Blending weight BSP Tree for mesh Boolean operations

Abstract

Boolean operations play an important role in geometry processing and CAD/ CAM. To accelerate it, spatial searching trees such as Binary Space Partitioning (BSP) Trees and KD-trees are utilized. In this paper, an approach is presented to construct the BSP Trees for the Boolean operation, where each model is efficiently located in a separate subspace. Unlike conventional methods to calculate the splitting plane, our method utilizes a size-distribution blending weighted squared distance in the BSP Tree construction, where the intrinsic weight is determined based on the size and distribution of the three-dimensional (3D) model and largely reflects the model shape.
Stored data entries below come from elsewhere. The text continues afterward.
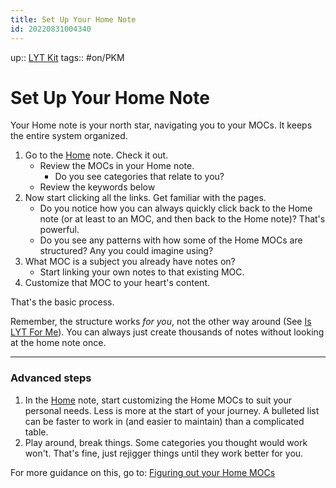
 ```yaml
---
title: Set Up Your Home Note
id: 20220831004340
---
```

up:: [LYT Kit]([[20220910222356]])
tags:: #on/PKM 

# Set Up Your Home Note
Your Home note is your north star, navigating you to your MOCs. It keeps the entire system organized.


1. Go to the [Home]([[20220913025516]]) note. Check it out. 
	- Review the MOCs in your Home note.
      - Do you see categories that relate to you?
    - Review the keywords below
2. Now start clicking all the links. Get familiar with the pages. 
	- Do you notice how you can always quickly click back to the Home note (or at least to an MOC, and then back to the Home note)? That's powerful.
	- Do you see any patterns with how some of the Home MOCs are structured? Any you could imagine using?
4. What MOC is a subject you already have notes on? 
	- Start linking your own notes to that existing MOC. 
5. Customize that MOC to your heart's content.

That's the basic process.

Remember, the structure works *for you*, not the other way around (See [Is LYT For Me]([[20220825052248]])). You can always just create thousands of notes without looking at the home note once. 

---
### Advanced steps
1. In the [Home]([[20220913025516]]) note, start customizing the Home MOCs to suit your personal needs. Less is more at the start of your journey. A bulleted list can be faster to work in (and easier to maintain) than a complicated table.
2. Play around, break things. Some categories you thought would work won't. That's fine, just rejigger things until they work better for you.

For more guidance on this, go to: [Figuring out your Home MOCs]([[20220510005642]])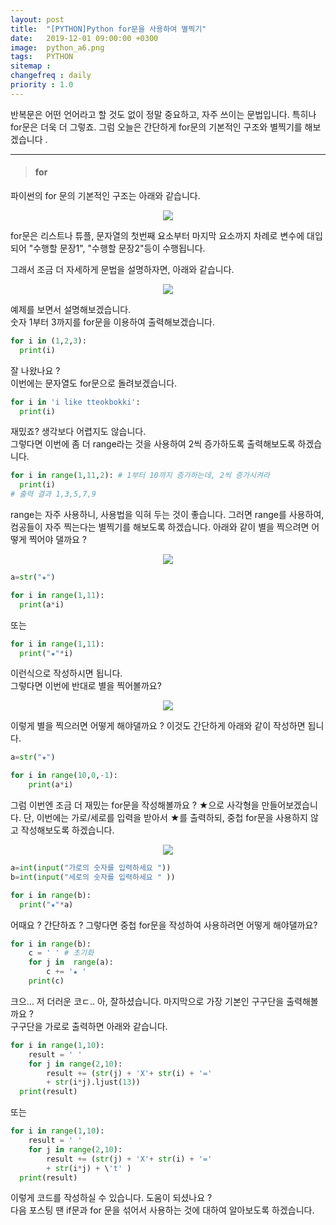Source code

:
 ```yaml
---
layout: post
title:  "[PYTHON]Python for문을 사용하여 별찍기"
date:   2019-12-01 09:00:00 +0300
image:  python_a6.png
tags:   PYTHON
sitemap :
changefreq : daily
priority : 1.0
---
```



반복문은 어떤 언어라고 할 것도 없이 정말 중요하고, 자주 쓰이는 문법입니다. 특히나 for문은 더욱 더 그렇죠. 그럼 오늘은 간단하게 for문의 기본적인 구조와 별찍기를 해보겠습니다 .

-------


> #### for

파이썬의 for 문의 기본적인 구조는 아래와 같습니다.  


<center><img src="{{ site.baseurl }}/images/python_a3.png" ></center>  




for문은 리스트나 튜플, 문자열의 첫번째 요소부터 마지막 요소까지 차례로 변수에 대입되어 "수행할 문장1", "수행할 문장2"등이 수행됩니다. 

그래서 조금 더 자세하게 문법을 설명하자면, 아래와 같습니다.  


<center><img src="{{ site.baseurl }}/images/python_a6.png" ></center>  


예제를 보면서 설명해보겠습니다.  
숫자 1부터 3까지를 for문을 이용하여 출력해보겠습니다. 

```python
for i in (1,2,3):
  print(i)
```

잘 나왔나요 ?   
이번에는 문자열도 for문으로 돌려보겠습니다.  

```python
for i in 'i like tteokbokki':
  print(i)
```

재밌죠? 생각보다 어렵지도 않습니다.  
그렇다면 이번에 좀 더 range라는 것을 사용하여 2씩 증가하도록 출력해보도록 하겠습니다.  

```python
for i in range(1,11,2): # 1부터 10까지 증가하는데, 2씩 증가시켜라
  print(i)
# 출력 결과 1,3,5,7,9
```

range는 자주 사용하니, 사용법을 익혀 두는 것이 좋습니다. 그러면 range를 사용하여, 컴공들이 자주 찍는다는 별찍기를 해보도록 하겠습니다. 아래와 같이 별을 찍으려면 어떻게 찍어야 댈까요 ? 

<center><img src="{{ site.baseurl }}/images/for1.png" ></center>  



```python
a=str("★")

for i in range(1,11):
  print(a*i)
``` 

또는 

```python
for i in range(1,11):
  print("★"*i)
``` 

이런식으로 작성하시면 됩니다.  
그렇다면 이번에 반대로 별을 찍어볼까요?


<center><img src="{{ site.baseurl }}/images/for2.png" ></center>  


이렇게 별을 찍으러면 어떻게 해야댈까요 ? 
이것도 간단하게 아래와 같이 작성하면 됩니다.  

```python
a=str("★")

for i in range(10,0,-1):
    print(a*i)
```


그럼 이번엔 조금 더 재밌는 for문을 작성해볼까요 ? ★으로 사각형을 만들어보겠습니다.
단, 이번에는 가로/세로를 입력을 받아서 ★를 출력하되, 중첩 for문을 사용하지 않고 작성해보도록 하겠습니다.  


<center><img src="{{ site.baseurl }}/images/for3.png" ></center>  




```python
a=int(input("가로의 숫자를 입력하세요 "))
b=int(input("세로의 숫자를 입력하세요 " ))

for i in range(b):
  print("★"*a)
```

어때요 ? 간단하죠 ? 그렇다면 중첩 for문을 작성하여 사용하려면 어떻게 해야댈까요?

```python
for i in range(b):
    c = ' ' # 초기화
    for j in  range(a):
        c += '★ '
    print(c)
```

크으... 저 더러운 코ㄷ.. 아, 잘하셨습니다. 
마지막으로 가장 기본인 구구단을 출력해볼까요 ?  
구구단을 가로로 출력하면 아래와 같습니다.  


```python 
for i in range(1,10):
    result = ' '
    for j in range(2,10):
        result += (str(j) + 'X'+ str(i) + '=' 
        + str(i*j).ljust(13))
  print(result)
```

또는 

```python
for i in range(1,10):
    result = ' '
    for j in range(2,10):
        result += (str(j) + 'X'+ str(i) + '=' 
        + str(i*j) + \'t' )
  print(result)
```

이렇게 코드를 작성하실 수 있습니다. 도움이 되셨나요 ?  
다음 포스팅 땐 if문과 for 문을 섞어서 사용하는 것에 대하여 알아보도록 하겠습니다. 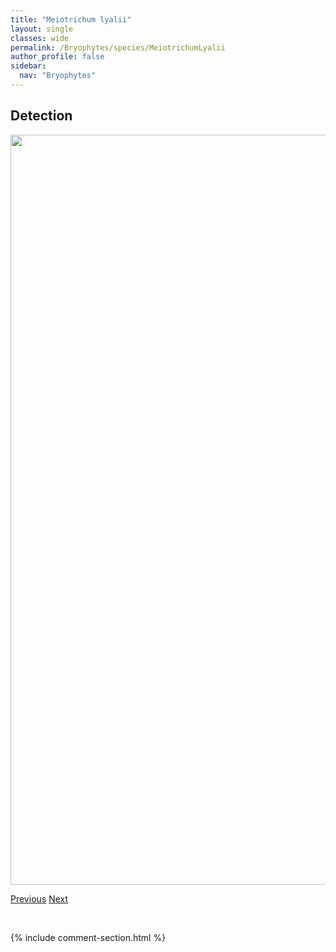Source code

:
 ```yaml
---
title: "Meiotrichum lyalii"
layout: single
classes: wide
permalink: /Bryophytes/species/MeiotrichumLyalii
author_profile: false
sidebar:
  nav: "Bryophytes"
---
```


<h2>Detection</h2>

<a href="https://drive.google.com/uc?export=view&id=1Le_7wjTi8rTWvdKDoqVjaAvTQXftpU5A">
<img src="https://drive.google.com/uc?export=view&id=1Le_7wjTi8rTWvdKDoqVjaAvTQXftpU5A" height = "1200" width = "800">
</a>


<a href="/DevelopmentWebsite/Bryophytes/species/MeesiaUliginosa" class="pagination--pager" title="Meesia uliginosa">Previous</a> <a href="/DevelopmentWebsite/Bryophytes/species/MicrobryumVlassovii" class="pagination--pager" title="Microbryum vlassovii">Next</a>

<p>&nbsp;</p>

{% include comment-section.html %}

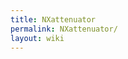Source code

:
 ```yaml
---
title: NXattenuator
permalink: NXattenuator/
layout: wiki
---
```


<nxformat file="NXattenuator.xml"></nxformat>
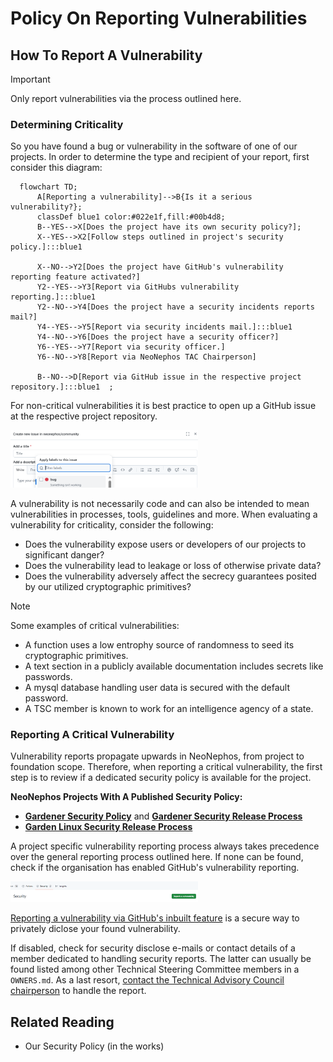 # Policy On Reporting Vulnerabilities

## How To Report A Vulnerability

> [!IMPORTANT]  
> Only report vulnerabilities via the process outlined here.

### Determining Criticality

So you have found a bug or vulnerability in the software of one of our projects. In order to determine the type and recipient of your report, first consider this diagram:

```mermaid
  flowchart TD;
      A[Reporting a vulnerability]-->B{Is it a serious vulnerability?};
      classDef blue1 color:#022e1f,fill:#00b4d8;
      B--YES-->X[Does the project have its own security policy?];
      X--YES-->X2[Follow steps outlined in project's security policy.]:::blue1
      
      X--NO-->Y2[Does the project have GitHub's vulnerability reporting feature activated?]
      Y2--YES-->Y3[Report via GitHubs vulnerability reporting.]:::blue1
      Y2--NO-->Y4[Does the project have a security incidents reports mail?]
      Y4--YES-->Y5[Report via security incidents mail.]:::blue1
      Y4--NO-->Y6[Does the project have a security officer?]
      Y6--YES-->Y7[Report via security officer.]
      Y6--NO-->Y8[Report via NeoNephos TAC Chairperson]

      B--NO-->D[Report via GitHub issue in the respective project repository.]:::blue1  ;
```

For non-critical vulnerabilities it is best practice to open up a GitHub issue at the respective project repository.

<img src="assets/security_policy_open_github_issue.png" alt="Reporting a noncritical vulnerability or bug via GitHub issues." width="300"/>

A vulnerability is not necessarily code and can also be intended to mean vulnerabilities in processes, tools, guidelines and more. 
When evaluating a vulnerability for criticality, consider the following:

* Does the vulnerability expose users or developers of our projects to significant danger?
* Does the vulnerability lead to leakage or loss of otherwise private data?
* Does the vulnerability adversely affect the secrecy guarantees posited by our utilized cryptographic primitives?

> [!NOTE]  
> Some examples of critical vulnerabilities:
> * A function uses a low entrophy source of randomness to seed its cryptographic primitives.
> * A text section in a publicly available documentation includes secrets like passwords.
> * A mysql database handling user data is secured with the default password.
> * A TSC member is known to work for an intelligence agency of a state.

### Reporting A Critical Vulnerability

Vulnerability reports propagate upwards in NeoNephos, from project to foundation scope. Therefore, when reporting a critical vulnerability, the first step is to review if a dedicated security policy is available for the project. 

**NeoNephos Projects With A Published Security Policy:**

* **[Gardener Security Policy](https://gardener.cloud/docs/security-and-compliance/)** and **[Gardener Security Release Process](https://github.com/gardener/gardener/security)**
* **[Garden Linux Security Release Process](https://github.com/gardenlinux/gardenlinux/security)**

A project specific vulnerability reporting process always takes precedence over the general reporting process outlined here. If none can be found, check if the organisation has enabled GitHub's vulnerability reporting.

<img src="assets/security_policy_github_vulnerability_report.png" alt="GitHub's vulnerability reporting feature." width="300"/>

[Reporting a vulnerability via GitHub's inbuilt feature](https://docs.github.com/en/code-security/security-advisories/guidance-on-reporting-and-writing-information-about-vulnerabilities/privately-reporting-a-security-vulnerability) is a secure way to privately diclose your found vulnerability.

If disabled, check for security disclose e-mails or contact details of a member dedicated to handling security reports. The latter can usually be found listed among other Technical Steering Committee members in a ```OWNERS.md```.
As a last resort, [contact the Technical Advisory Council chairperson](https://neonephos.org/technical_advisory_council) to handle the report.

## Related Reading

* Our Security Policy (in the works)
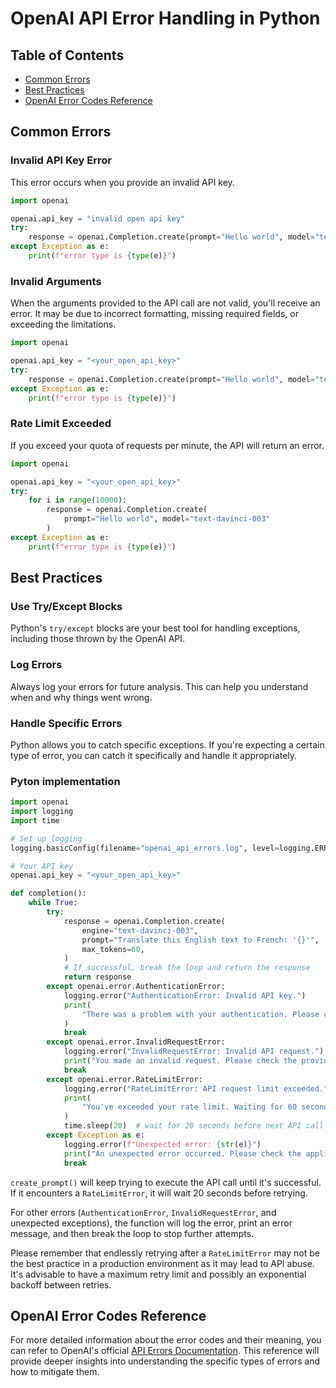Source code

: # OpenAI API Error Handling in Python

## Table of Contents
- [Common Errors](#common-errors)
- [Best Practices](#best-practices)
- [OpenAI Error Codes Reference](#openai-error-codes-reference)

## Common Errors

### Invalid API Key Error

This error occurs when you provide an invalid API key.

```python
import openai

openai.api_key = "invalid open api key"
try:
    response = openai.Completion.create(prompt="Hello world", model="text-davinci-003")
except Exception as e:
    print(f"error type is {type(e)}")
```

### Invalid Arguments

When the arguments provided to the API call are not valid, you'll receive an error. It may be due to incorrect formatting, missing required fields, or exceeding the limitations.

```python
import openai

openai.api_key = "<your_open_api_key>"
try:
    response = openai.Completion.create(prompt="Hello world", model="text-davinci-004")
except Exception as e:
    print(f"error type is {type(e)}")
```

### Rate Limit Exceeded

If you exceed your quota of requests per minute, the API will return an error.

```python
import openai

openai.api_key = "<your_open_api_key>"
try:
    for i in range(10000):
        response = openai.Completion.create(
            prompt="Hello world", model="text-davinci-003"
        )
except Exception as e:
    print(f"error type is {type(e)}")
```

## Best Practices

### Use Try/Except Blocks

Python's `try/except` blocks are your best tool for handling exceptions, including those thrown by the OpenAI API.

### Log Errors

Always log your errors for future analysis. This can help you understand when and why things went wrong.

### Handle Specific Errors

Python allows you to catch specific exceptions. If you're expecting a certain type of error, you can catch it specifically and handle it appropriately.

### Pyton implementation

```python
import openai
import logging
import time

# Set up logging
logging.basicConfig(filename="openai_api_errors.log", level=logging.ERROR)

# Your API key
openai.api_key = "<your_open_api_key>"

def completion():
    while True:
        try:
            response = openai.Completion.create(
                engine="text-davinci-003",
                prompt="Translate this English text to French: '{}'",
                max_tokens=60,
            )
            # If successful, break the loop and return the response
            return response
        except openai.error.AuthenticationError:
            logging.error("AuthenticationError: Invalid API key.")
            print(
                "There was a problem with your authentication. Please check your API key."
            )
            break
        except openai.error.InvalidRequestError:
            logging.error("InvalidRequestError: Invalid API request.")
            print("You made an invalid request. Please check the provided parameters.")
            break
        except openai.error.RateLimitError:
            logging.error("RateLimitError: API request limit exceeded.")
            print(
                "You've exceeded your rate limit. Waiting for 60 seconds before retrying..."
            )
            time.sleep(20)  # wait for 20 seconds before next API call
        except Exception as e:
            logging.error(f"Unexpected error: {str(e)}")
            print("An unexpected error occurred. Please check the application logs.")
            break
```

`create_prompt()` will keep trying to execute the API call until it's successful. If it encounters a `RateLimitError`, it will wait 20 seconds before retrying. 

For other errors (`AuthenticationError`, `InvalidRequestError`, and unexpected exceptions), the function will log the error, print an error message, and then break the loop to stop further attempts. 

Please remember that endlessly retrying after a `RateLimitError` may not be the best practice in a production environment as it may lead to API abuse. It's advisable to have a maximum retry limit and possibly an exponential backoff between retries.

## OpenAI Error Codes Reference

For more detailed information about the error codes and their meaning, you can refer to OpenAI's official [API Errors Documentation](https://platform.openai.com/docs/guides/error-codes/api-errors). This reference will provide deeper insights into understanding the specific types of errors and how to mitigate them.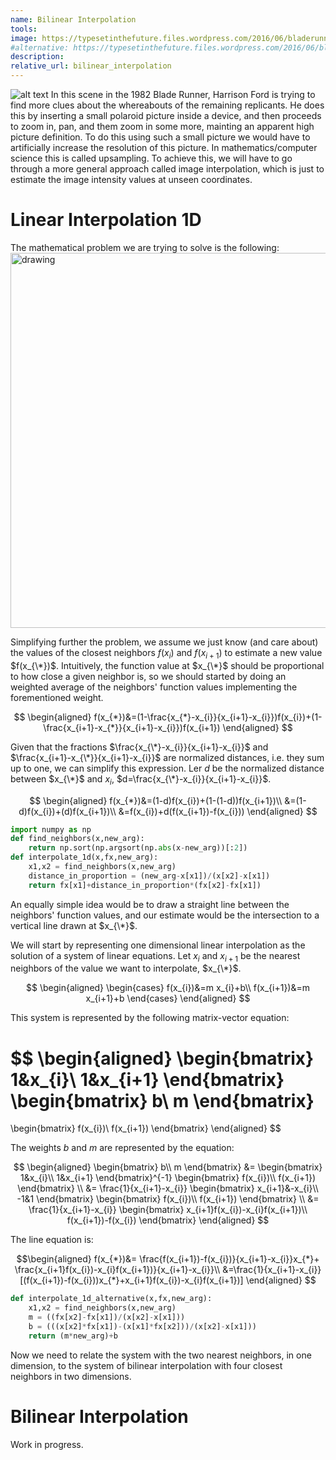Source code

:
```yaml
---
name: Bilinear Interpolation
tools:
image: https://typesetinthefuture.files.wordpress.com/2016/06/bladerunner_0_43_00_esper_machine.jpg
#alternative: https://typesetinthefuture.files.wordpress.com/2016/06/bladerunner_0_43_00_esper_machine.jpg
description:
relative_url: bilinear_interpolation
---
```


![alt text](https://typesetinthefuture.files.wordpress.com/2016/06/bladerunner_0_43_00_esper_machine.jpg "Blade Runner 1982")
In this scene in the 1982 Blade Runner, Harrison Ford is trying to find more clues about the whereabouts of the remaining replicants.
He does this by inserting a small polaroid picture inside a device, and then proceeds to zoom in, pan, and them zoom in some more, mainting an apparent high picture definition.
To do this using such a small picture we would have to artificially increase the resolution of this picture.
In mathematics/computer science this is called upsampling.
To achieve this, we will have to go through a more general approach called image interpolation, which is just to estimate the image intensity values at unseen coordinates.

Linear Interpolation 1D 
======================

The mathematical problem we are trying to solve is the following:
<img src="../linear_interpolation_1D.png" alt="drawing" width="600"/>

Simplifying further the problem, we assume we just know (and care about) the values of the closest neighbors $f(x_{i})$ and $f(x_{i+1})$ to estimate a new value $f(x_{\*})$.
Intuitively, the function value at $x_{\*}$ should be proportional to how close a given neighbor is, so we should started by doing an weighted average of the neighbors' function values implementing the forementioned weight.

$$
\begin{aligned}
f(x_{*})&=(1-\frac{x_{*}-x_{i}}{x_{i+1}-x_{i}})f(x_{i})+(1-\frac{x_{i+1}-x_{*}}{x_{i+1}-x_{i}})f(x_{i+1})
\end{aligned}
$$

Given that the fractions $\frac{x_{\*}-x_{i}}{x_{i+1}-x_{i}}$ and $\frac{x_{i+1}-x_{\*}}{x_{i+1}-x_{i}}$ are normalized distances, i.e. they sum up to one, we can simplify this expression. Ler $d$ be the normalized distance between $x_{\*}$ and $x_{i}$, $d=\frac{x_{\*}-x_{i}}{x_{i+1}-x_{i}}$.

$$
\begin{aligned}
f(x_{*})&=(1-d)f(x_{i})+(1-(1-d))f(x_{i+1})\\
&=(1-d)f(x_{i})+(d)f(x_{i+1})\\
&=f(x_{i})+d(f(x_{i+1})-f(x_{i}))
\end{aligned}
$$

```python
import numpy as np
def find_neighbors(x,new_arg):
    return np.sort(np.argsort(np.abs(x-new_arg))[:2])
def interpolate_1d(x,fx,new_arg):
    x1,x2 = find_neighbors(x,new_arg)
    distance_in_proportion = (new_arg-x[x1])/(x[x2]-x[x1])
    return fx[x1]+distance_in_proportion*(fx[x2]-fx[x1])
```

An equally simple idea would be to draw a straight line between the neighbors' function values, and our estimate would be the intersection to a vertical line drawn at $x_{\*}$.

We will start by representing one dimensional linear interpolation as the solution of a system of linear equations. 
Let $x_{i}$ and $x_{i+1}$ be the nearest neighbors of the value we want to interpolate, $x_{\*}$.

$$
\begin{aligned}
\begin{cases}
f(x_{i})&=m x_{i}+b\\
f(x_{i+1})&=m x_{i+1}+b
\end{cases}
\end{aligned}
$$

This system is represented by the following matrix-vector equation:

$$
\begin{aligned}
\begin{bmatrix}
1&x_{i}\\
1&x_{i+1}
\end{bmatrix}
\begin{bmatrix}
b\\
m
\end{bmatrix}
=
\begin{bmatrix}
f(x_{i})\\
f(x_{i+1})
\end{bmatrix}
\end{aligned}
$$ 

The weights $b$ and $m$ are represented by the equation: 

$$
\begin{aligned}
\begin{bmatrix}
b\\
m
\end{bmatrix}
&=
\begin{bmatrix}
1&x_{i}\\
1&x_{i+1}
\end{bmatrix}^{-1}
\begin{bmatrix}
f(x_{i})\\
f(x_{i+1})
\end{bmatrix}
\\
&=
\frac{1}{x_{i+1}-x_{i}}
\begin{bmatrix}
x_{i+1}&-x_{i}\\
-1&1
\end{bmatrix}
\begin{bmatrix}
f(x_{i})\\
f(x_{i+1})
\end{bmatrix}
\\
&=
\frac{1}{x_{i+1}-x_{i}}
\begin{bmatrix}
x_{i+1}f(x_{i})-x_{i}f(x_{i+1})\\
f(x_{i+1})-f(x_{i})
\end{bmatrix}
\end{aligned}
$$ 

The line equation is:

$$\begin{aligned}
f(x_{*})&=
\frac{f(x_{i+1})-f(x_{i})}{x_{i+1}-x_{i}}x_{*}+
\frac{x_{i+1}f(x_{i})-x_{i}f(x_{i+1})}{x_{i+1}-x_{i}}\\
&=\frac{1}{x_{i+1}-x_{i}}[(f(x_{i+1})-f(x_{i}))x_{*}+x_{i+1}f(x_{i})-x_{i}f(x_{i+1})]
\end{aligned}
$$

``` python
def interpolate_1d_alternative(x,fx,new_arg):
    x1,x2 = find_neighbors(x,new_arg)
    m = ((fx[x2]-fx[x1])/(x[x2]-x[x1]))
    b = (((x[x2]*fx[x1])-(x[x1]*fx[x2]))/(x[x2]-x[x1]))
    return (m*new_arg)+b
```

Now we need to relate the system with the two nearest neighbors, in one dimension, to the system of bilinear interpolation with four closest neighbors in two dimensions.

Bilinear Interpolation 
=====================

Work in progress.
After determining the intrinsic size-distribution blending weighted squared distance, the effective splitting plane is calculated using the Weighted Squared Distance Minimization (WSDM) method. By utilizing the size-distribution blending weighted squared distance, the generated BSP Tree can divide the two models efficiently, even when dealing with 3D models that exhibit substantial geometric variations. In our experiments, the BSP Tree generated by our method reaches higher Intersecting Triangle Report Accuracy (ITRA) and Non-intersecting Triangles Removal Rate (NTRR), which means more efficient hierarchies than other techniques on two mesh models. The results of intersection tests time consumption and the Boolean operations demonstrate the effectiveness and efficiency of the BSP Tree generated by our method.